Does planting trees help climate change? It’s a question you might righly ask when you hear reports of deforestation in the Amazon, or woodlands in the UK being felled for new housing developments. Not only does cutting down trees affect natural habitats and wildlife, but it’s having an adverse impact on global climate.
Planting trees has therefore become a symbol of the movement to help prevent climate change. But trees are much more than that. They are one of the world’s most valuable resources – both economically and environmentally. Understanding why trees are important can help us appreciate them more, maintain the areas of wild forest that need protecting, and plan for sustainable tree growing industries that provide a renewable resource for the world.
After all, millions of people across the world work with trees. Cutting them down will eventually lead to those jobs being lost. But implementing sustainable development projects that regrow woodlands can benefit us all in the long run.
So, why are trees good for the environment? Read on to find out more…
Importance of trees
Trees are often an overlooked part of the landscape. They help ecosystems around the world maintain and replenish themselves – whether it be a lone tree in a field, or a vast rainforest. They clean the air, enrich the soil and shelter the animals that call trees their home. They provide structure for other plants to grow, shade for fungi to flourish, and an anchor that holds topsoil together.
There are approximately three billion trees on the planet, around 12% of which are in the Amazon rainforest. Without them, CO2 levels in the atmosphere would rise to unliveable proportions, ecosystems and food chains would collapse, and the world would become a desolate place.
Here’s how trees help us every day…
Trees help the environment
There are few more environmentally important resources in the world than trees. That’s because they take in carbon dioxide from the air, turn it into glucose to grow, and pump out oxygen in return. It’s no wonder the Amazon is called the “lungs of the world” as trees quite literally feed oxygen back into the ecosystem.
That’s why, when felling and burning trees, there is a doubly damaging effect on the environment. Not only does the burning process pump tonnes of CO2 into the atmosphere, there’s also one less tree to absorb it back.
Issues around deforestation for animal ecosystems are well documented. Here in the UK, we have degraded our environment so heavily over the centuries that there is now no turning back. We’ve lost numerous species of wildlife – both animals and fauna – by clearing woodland and natural meadows for towns, cities, airports and golf courses.
Reforestation efforts do have benefits, even if we cannot return the UK to its former state. In Scotland, plans to cover 21% of the countryside with woodland by 2032 would result in:
- Richer, more diverse habitats for wildlife
- Enhanced landscapes
- Carbon sequestration and storage (reducing CO2 in the environment)
- Cleaner water and mitigation of diffuse agricultural pollution
What’s more, the human economic benefits of more trees include:
- A source of sustainable fuel
- Reducing flood risks
- Secure jobs
- Increased tourism
Trees improve physical health
Our physical health is greatly affected by pollution.

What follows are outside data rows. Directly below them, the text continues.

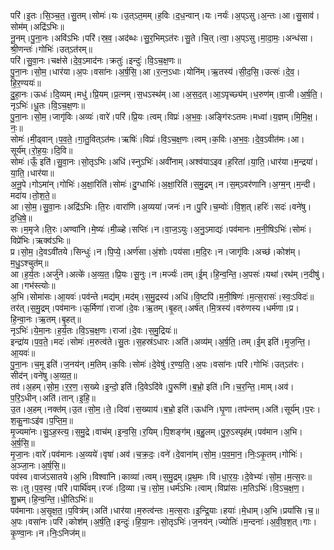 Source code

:

  
परि॑।इ॒तः।सि॒ञ्च॒त॒।सु॒तम्।सोमः॑।यः।उ॒त्ऽत॒मम्।ह॒विः।द॒ध॒न्वान्।यः।नर्यः॑।अ॒प्ऽसु।अ॒न्तः।आ।सु॒साव॑।सोम॑म्।अद्रि॑ऽभिः॥  
नू॒नम्।पु॒ना॒नः।अवि॑ऽभिः।परि॑।स्र॒व॒।अद॑ब्धः।सु॒र॒भिम्ऽत॑रः।सु॒ते।चि॒त्।त्वा॒।अ॒प्ऽसु।मा॒दा॒मः॒।अन्ध॑सा।श्री॒णन्तः॑।गोभिः॑।उत्ऽत॑रम्॥  
परि॑।सु॒वा॒नः।चक्ष॑से।दे॒व॒ऽमाद॑नः।क्रतुः॑।इन्दुः॑।वि॒ऽच॒क्ष॒णः॥  
पु॒ना॒नः।सो॒म॒।धार॑या।अ॒पः।वसा॑नः।अ॒र्ष॒सि॒।आ।र॒त्न॒ऽधाः।योनि॑म्।ऋ॒तस्य॑।सी॒द॒सि॒।उत्सः॑।दे॒व॒।हि॒र॒ण्ययः॑॥  
दु॒हा॒नः।ऊधः॑।दि॒व्यम्।मधु॑।प्रि॒यम्।प्र॒त्नम्।स॒धऽस्थ॑म्।आ।अ॒स॒द॒त्।आ॒ऽपृच्छ्य॑म्।ध॒रुण॑म्।वा॒जी।अ॒र्ष॒ति॒।नृऽभिः॑।धू॒तः।वि॒ऽच॒क्ष॒णः॥  
पु॒ना॒नः।सो॒म॒।जागृ॑विः।अव्यः॑।वारे॑।परि॑।प्रि॒यः।त्वम्।विप्रः॑।अ॒भ॒वः॒।अङ्गि॑रःऽतमः।मध्वा॑।य॒ज्ञम्।मि॒मि॒क्ष॒।नः॒॥  
सोमः॑।मी॒ढ्वान्।प॒व॒ते॒।गा॒तु॒वित्ऽत॑मः।ऋषिः॑।विप्रः॑।वि॒ऽच॒क्ष॒णः।त्वम्।क॒विः।अ॒भ॒वः॒।दे॒व॒ऽवीत॑मः।आ।सूर्य॑म्।रो॒ह॒यः॒।दि॒वि॥  
सोमः॑।ऊँ॒ इति॑।सु॒वा॒नः।सो॒तृऽभिः।अधि॑।स्नुऽभिः॑।अवी॑नाम्।अश्व॑याऽइव।ह॒रिता॑।या॒ति॒।धार॑या।म॒न्द्रया॑।या॒ति॒।धार॑या॥  
अ॒नू॒पे।गोऽमा॑न्।गोभिः॑।अ॒क्षा॒रिति॑।सोमः॑।दु॒ग्धाभिः॑।अ॒क्षा॒रिति॑।स॒मु॒द्रम्।न।स॒म्ऽवर॑णानि।अ॒ग्म॒न्।म॒न्दी।मदा॑य।तो॒श॒ते॒॥  
आ।सो॒म॒।सु॒वा॒नः।अद्रि॑ऽभिः।ति॒रः।वारा॑णि।अ॒व्यया॑।जनः॑।न।पु॒रि।च॒म्वोः॑।वि॒श॒त्।हरिः॑।सदः॑।वने॑षु।द॒धि॒षे॒॥  
सः।म॒मृजे।ति॒रः।अण्वा॑नि।मे॒ष्यः॑।मी॒ळ्हे।सप्तिः॑।न।वा॒ज॒ऽयुः।अ॒नु॒ऽमाद्यः॑।पव॑मानः।म॒नी॒षिऽभिः॑।सोमः॑।विप्रे॑भिः।ऋक्व॑ऽभिः॥  
प्र।सो॒म॒।दे॒वऽवी॑तये।सिन्धुः॑।न।पि॒प्ये॒।अर्ण॑सा।अं॒शोः।पय॑सा।म॒दि॒रः।न।जागृ॑विः।अच्छ॑।कोश॑म्।म॒धु॒ऽश्चुत॑म्॥  
आ।ह॒र्य॒तः।अर्जु॑ने।अत्के॑।अ॒व्य॒त॒।प्रि॒यः।सू॒नुः।न।मर्ज्यः॑।तम्।ई॒म्।हि॒न्व॒न्ति॒।अ॒पसः॑।यथा॑।रथ॑म्।न॒दीषु॑।आ।गभ॑स्त्योः॥  
अ॒भि।सोमा॑सः।आ॒यवः॑।पव॑न्ते।मद्य॑म्।मद॑म्।स॒मु॒द्रस्य॑।अधि॑।वि॒ष्टपि॑।म॒नी॒षिणः॑।म॒त्स॒रासः॑।स्वः॒ऽविदः॑॥  
तर॑त्।स॒मु॒द्रम्।पव॑मानः।ऊ॒र्मिणा॑।राजा॑।दे॒वः।ऋ॒तम्।बृ॒हत्।अर्ष॑त्।मि॒त्रस्य॑।वरु॑णस्य।धर्म॑णा।प्र।हि॒न्वा॒नः।ऋ॒तम्।बृ॒हत्॥  
नृऽभिः॑।ये॒मा॒नः।ह॒र्य॒तः।वि॒ऽच॒क्ष॒णः।राजा॑।दे॒वः।स॒मु॒द्रियः॑॥  
इन्द्रा॑य।प॒व॒ते॒।मदः॑।सोमः॑।म॒रुत्व॑ते।सु॒तः।स॒हस्र॑ऽधारः।अति॑।अव्य॑म्।अ॒र्ष॒ति॒।तम्।ई॒म् इति॑।मृ॒ज॒न्ति॒।आ॒यवः॑॥  
पु॒ना॒नः।च॒मू इति॑।ज॒नय॑न्।म॒तिम्।क॒विः।सोमः॑।दे॒वेषु॑।र॒ण्य॒ति॒।अ॒पः।वसा॑नः।परि॑।गोभिः॑।उत्ऽत॑रः।सीद॑न्।वने॑षु।अ॒व्य॒त॒॥  
तव॑।अ॒हम्।सो॒म॒।र॒र॒ण॒।स॒ख्ये।इ॒न्दो॒ इति॑।दि॒वेऽदि॑वे।पु॒रूणि॑।ब॒भ्रो॒ इति॑।नि।च॒र॒न्ति॒।माम्।अव॑।प॒रि॒ऽधीन्।अति॑।तान्।इ॒हि॒॥  
उ॒त।अ॒हम्।नक्त॑म्।उ॒त।सो॒म॒।ते॒।दिवा॑।स॒ख्याय॑।ब॒भ्रो॒ इति॑।ऊध॑नि।घृ॒णा।तप॑न्तम्।अति॑।सूर्य॑म्।प॒रः।श॒कु॒नाःऽइ॑व।प॒प्ति॒म॒॥  
मृ॒ज्यमा॑नः।सु॒ऽह॒स्त्य॒।स॒मु॒द्रे।वाच॑म्।इ॒न्व॒सि॒।र॒यिम्।पि॒शङ्ग॑म्।ब॒हु॒लम्।पु॒रु॒ऽस्पृह॑म्।पव॑मान।अ॒भि।अ॒र्ष॒सि॒॥  
मृ॒जा॒नः।वारे॑।पव॑मानः।अ॒व्यये॑।वृषा॑।अव॑।च॒क्र॒दः॒।वने॑।दे॒वाना॑म्।सो॒म॒।प॒व॒मा॒न॒।निः॒ऽकृ॒तम्।गोभिः॑।अ॒ञ्जा॒नः।अ॒र्ष॒सि॒॥  
पव॑स्व।वाज॑ऽसातये।अ॒भि।विश्वा॑नि।काव्या॑।त्वम्।स॒मु॒द्रम्।प्र॒थ॒मः।वि।धा॒र॒यः॒।दे॒वेभ्यः॑।सो॒म॒।म॒त्स॒रः॥  
सः।तु।प॒व॒स्व॒।परि॑।पार्थि॑वम्।रजः॑।दि॒व्या।च॒।सो॒म॒।धर्म॑ऽभिः।त्वाम्।विप्रा॑सः।म॒तिऽभिः॑।वि॒ऽच॒क्ष॒ण॒।शु॒भ्रम्।हि॒न्व॒न्ति॒।धी॒तिऽभिः॑॥  
पव॑मानाः।अ॒सृ॒क्ष॒त॒।प॒वित्र॑म्।अति॑।धार॑या।म॒रुत्व॑न्तः।म॒त्स॒राः।इ॒न्द्रि॒याः।हयाः॑।मे॒धाम्।अ॒भि।प्रयां॑सि।च॒॥  
अ॒पः।वसा॑नः।परि॑।कोश॑म्।अ॒र्ष॒ति॒।इन्दुः॑।हि॒या॒नः।सो॒तृऽभिः॑।ज॒नय॑न्।ज्योतिः॑।म॒न्दनाः॑।अ॒वी॒व॒श॒त्।गाः।कृ॒ण्वा॒नः।न।निः॒ऽनिज॑म्॥  
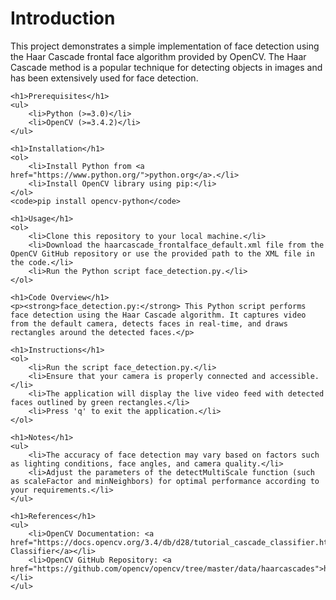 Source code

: <!DOCTYPE html>
<html lang="en">
<head>
    <meta charset="UTF-8">
    <meta name="viewport" content="width=device-width, initial-scale=1.0">
    <title>Face Detection using Haar Cascade Algorithm</title>
</head>
<body>
    <h1>Introduction</h1>
    <p>This project demonstrates a simple implementation of face detection using the Haar Cascade frontal face algorithm provided by OpenCV. The Haar Cascade method is a popular technique for detecting objects in images and has been extensively used for face detection.</p>

    <h1>Prerequisites</h1>
    <ul>
        <li>Python (>=3.0)</li>
        <li>OpenCV (>=3.4.2)</li>
    </ul>

    <h1>Installation</h1>
    <ol>
        <li>Install Python from <a href="https://www.python.org/">python.org</a>.</li>
        <li>Install OpenCV library using pip:</li>
    </ol>
    <code>pip install opencv-python</code>

    <h1>Usage</h1>
    <ol>
        <li>Clone this repository to your local machine.</li>
        <li>Download the haarcascade_frontalface_default.xml file from the OpenCV GitHub repository or use the provided path to the XML file in the code.</li>
        <li>Run the Python script face_detection.py.</li>
    </ol>

    <h1>Code Overview</h1>
    <p><strong>face_detection.py:</strong> This Python script performs face detection using the Haar Cascade algorithm. It captures video from the default camera, detects faces in real-time, and draws rectangles around the detected faces.</p>

    <h1>Instructions</h1>
    <ol>
        <li>Run the script face_detection.py.</li>
        <li>Ensure that your camera is properly connected and accessible.</li>
        <li>The application will display the live video feed with detected faces outlined by green rectangles.</li>
        <li>Press 'q' to exit the application.</li>
    </ol>

    <h1>Notes</h1>
    <ul>
        <li>The accuracy of face detection may vary based on factors such as lighting conditions, face angles, and camera quality.</li>
        <li>Adjust the parameters of the detectMultiScale function (such as scaleFactor and minNeighbors) for optimal performance according to your requirements.</li>
    </ul>

    <h1>References</h1>
    <ul>
        <li>OpenCV Documentation: <a href="https://docs.opencv.org/3.4/db/d28/tutorial_cascade_classifier.html">Cascade Classifier</a></li>
        <li>OpenCV GitHub Repository: <a href="https://github.com/opencv/opencv/tree/master/data/haarcascades">haarcascades</a></li>
    </ul>
</body>
</html>
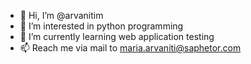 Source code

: - 👋 Hi, I’m @arvanitim
- 👀 I’m interested in python programming
- 🌱 I’m currently learning web application testing
- 📫 Reach me via mail to maria.arvaniti@saphetor.com

<!---
arvanitim/arvanitim is a ✨ special ✨ repository because its `README.md` (this file) appears on your GitHub profile.
You can click the Preview link to take a look at your changes.
--->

Even if you don’t live in a city or town, air pollution is a growing issue the country is facing. It affects our lungs, our immune system and many other aspects of physical health.
But through photosynthesis trees help absorb some of those pollutants. They can revitalise urban streets, capture CO2 from motorways and provide shade during the summer months for pedestrians.
What’s more, trees are a free ticket to be active. We all need to take good care of our bodies and one of the best ways to do that is to get out into nature. Whether it’s walking and running, or perhaps cycling or rock climbing, being in nature is one of the best – and free! – ways to improve our strength, flexibility and heart health.
And woodland is an adventure playground for all of us. There are more than 140,000 footpaths in England and Wales alone, and many of these run either belong or through woodland.
Trees help mental wellbeing
Being at one with nature isn’t all about meditating on a fallen tree trunk (although we would recommend it!). Simply walking through woodland and enjoying the peace and stillness of your surroundings can help relax and revitalise the mind.
Many people find relaxation in walking or running, while others enjoy sitting and watching the natural world go by. Bird watching and wildlife spotting is a great way to escape the business of everyday life and witness nature growing in front of our eyes.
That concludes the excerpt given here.